Taken for a ride by “Boris”

Rail passengers are justified in feeling they’ve been taken for a ride with the announcement that prices for most journeys will rise by 1.6% in January.

The increase applies to all regulated fares in England and Wales, and most in Scotland, and it includes season tickets, anytime urban tickets and most off-peak long-distance returns.

Two points occur to me:

:: Why is the formula so rigid in being linked to the Retail Prices Index figure for July?

:: Why do the rises always take place in January at a time when traditionally people are short of money after Christmas?

Train usage down

And this year there is the added factor of Covid. The planned increase does not take into the dramatic drop in passenger numbers as a result of the pandemic. The latest figures from the Department for Transport suggest nationally train usage is only 25% of the number of passengers that would normally be expected at this time of year.

Ministers at first urged everyone to stay at home and avoid public transport unless necessary.
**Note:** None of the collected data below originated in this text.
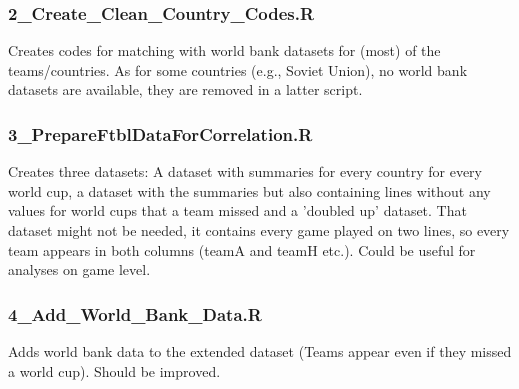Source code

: \documentclass[10pt,a4paper,notitlepage,onecolumn]{article}
\begin{document}
\begin{raggedright}
\subsubsection*{2\_Create\_Clean\_Country\_Codes.R}
Creates codes for matching with world bank datasets for (most) of the teams/countries. As for some countries (e.g., Soviet Union), no world bank datasets are available, they are removed in a latter script. 
\subsubsection*{3\_PrepareFtblDataForCorrelation.R}
Creates three datasets: A dataset with summaries for every country for every world cup, a dataset with the summaries but also containing lines without any values for world cups that a team missed and a 'doubled up' dataset. That dataset might not be needed, it contains every game played on two lines, so every team appears in both columns (teamA and teamH etc.). Could be useful for analyses on game level. 

\subsubsection*{4\_Add\_World\_Bank\_Data.R}
Adds world bank data to the extended dataset (Teams appear even if they missed a world cup). 
Should be improved. 




\end{raggedright}
\end{document}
While that message was reinforced and rammed home, what has been less obvious is the encouragement to use public transport again. It is a safe and efficient way to move people around.

Better communication

A Cabinet minister acknowledged yesterday at a business audience that the Government needed to do more to communicate to people to use public transport again for leisure purposes.

Retail price inflation tends to be higher than the consumer price measure because it takes account of housing costs. The Royal Statistical Society argues that CPI is a more accurate measure than RPI. And the UK Statistics Authority argued that publishing RPI should be stopped at some point in the future.

Yet the rail price increases are still set according to July’s RPI figure.

Wouldn’t it be better to take an average of consumer price inflation over the year as a more accurate way of determining price increases? And why not bring in the price rises at the start of June to run for 12 months rather than the beginning of the year when people are travelling in the cold and dark? It’s almost as if everyone is actively seeking bad headlines.

Enticing passengers

Transport Focus has called for a “Head Out to Help Out” campaign to encourage passengers back on to the trains.

That’s a start but it also needs a concerted push to persuade people to get out of their cars and on to trains. Rail travel had been on an upward trend reaching record levels. Department for Transport figures showed that in 2019 more rail journeys were made in Great Britain than any other European country except for Germany.

Surely now is the time to continue on that journey rather than have rail travel hit the buffers.

:: As for the blog post headline, it refers to the locomotive on the miniature railway at Hotham Park in Bognor Regis!